On Alterman:
It's true that Obama often spoke in transformational terms about the practice of politics. But if you listened to the way he and his campaign discussed policy, it was always clear that they preferred a relatively pragmatic, non-ideological approach to some sweeping progressive vision. Many of us in the press made this point repeatedly during the primary and general-election campaign, so it hardly seems like there was some massive flip-flop on Election Day.
On whats-his-name:
Is the suggestion that it would have been preferable to have failed on health care (an ideologically modest but substantively far-reaching and historically momentous achievement) if that was the price of rallying progressives? I'm guessing Borosage would say it was possible to both rally progressives and pass health care--that, in fact, rallying progressives would have led to a better bill by shifting the debate leftward. And, at the margins, that might have been useful. But the idea that you were going to pass health care without a ton of Washington deal-making is just willfully blind to the realities of policymaking.
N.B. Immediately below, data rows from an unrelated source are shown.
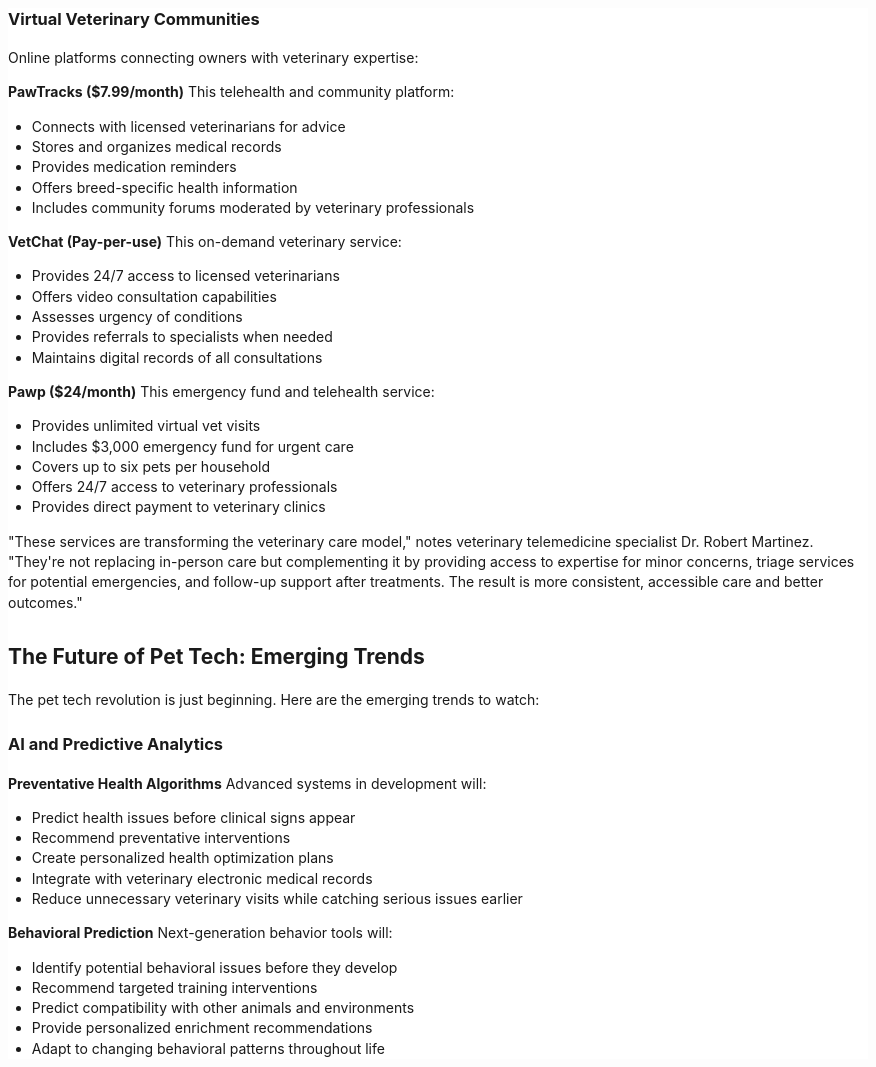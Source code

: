 ### Virtual Veterinary Communities

Online platforms connecting owners with veterinary expertise:

**PawTracks ($7.99/month)**
This telehealth and community platform:
- Connects with licensed veterinarians for advice
- Stores and organizes medical records
- Provides medication reminders
- Offers breed-specific health information
- Includes community forums moderated by veterinary professionals

**VetChat (Pay-per-use)**
This on-demand veterinary service:
- Provides 24/7 access to licensed veterinarians
- Offers video consultation capabilities
- Assesses urgency of conditions
- Provides referrals to specialists when needed
- Maintains digital records of all consultations

**Pawp ($24/month)**
This emergency fund and telehealth service:
- Provides unlimited virtual vet visits
- Includes $3,000 emergency fund for urgent care
- Covers up to six pets per household
- Offers 24/7 access to veterinary professionals
- Provides direct payment to veterinary clinics

"These services are transforming the veterinary care model," notes veterinary telemedicine specialist Dr. Robert Martinez. "They're not replacing in-person care but complementing it by providing access to expertise for minor concerns, triage services for potential emergencies, and follow-up support after treatments. The result is more consistent, accessible care and better outcomes."

## The Future of Pet Tech: Emerging Trends

The pet tech revolution is just beginning. Here are the emerging trends to watch:

### AI and Predictive Analytics

**Preventative Health Algorithms**
Advanced systems in development will:
- Predict health issues before clinical signs appear
- Recommend preventative interventions
- Create personalized health optimization plans
- Integrate with veterinary electronic medical records
- Reduce unnecessary veterinary visits while catching serious issues earlier

**Behavioral Prediction**
Next-generation behavior tools will:
- Identify potential behavioral issues before they develop
- Recommend targeted training interventions
- Predict compatibility with other animals and environments
- Provide personalized enrichment recommendations
- Adapt to changing behavioral patterns throughout life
Whatever the progressive mobilization, there was simply no way to pass a comprehensive bill without defanging the huge array of interests with the power to block it--doctors, hospitals, insurers, device-makers, pharmaceuticial manufacturers, etc., etc. (And the need for 60 votes in the Senate gave these interests even more power than they'd otherwise have.)
And (what I thought was) the summary:
We got the president we voted for--and, what's more, that non-ideological pragmatism was one of the things that really appealed to people after George W. Bush.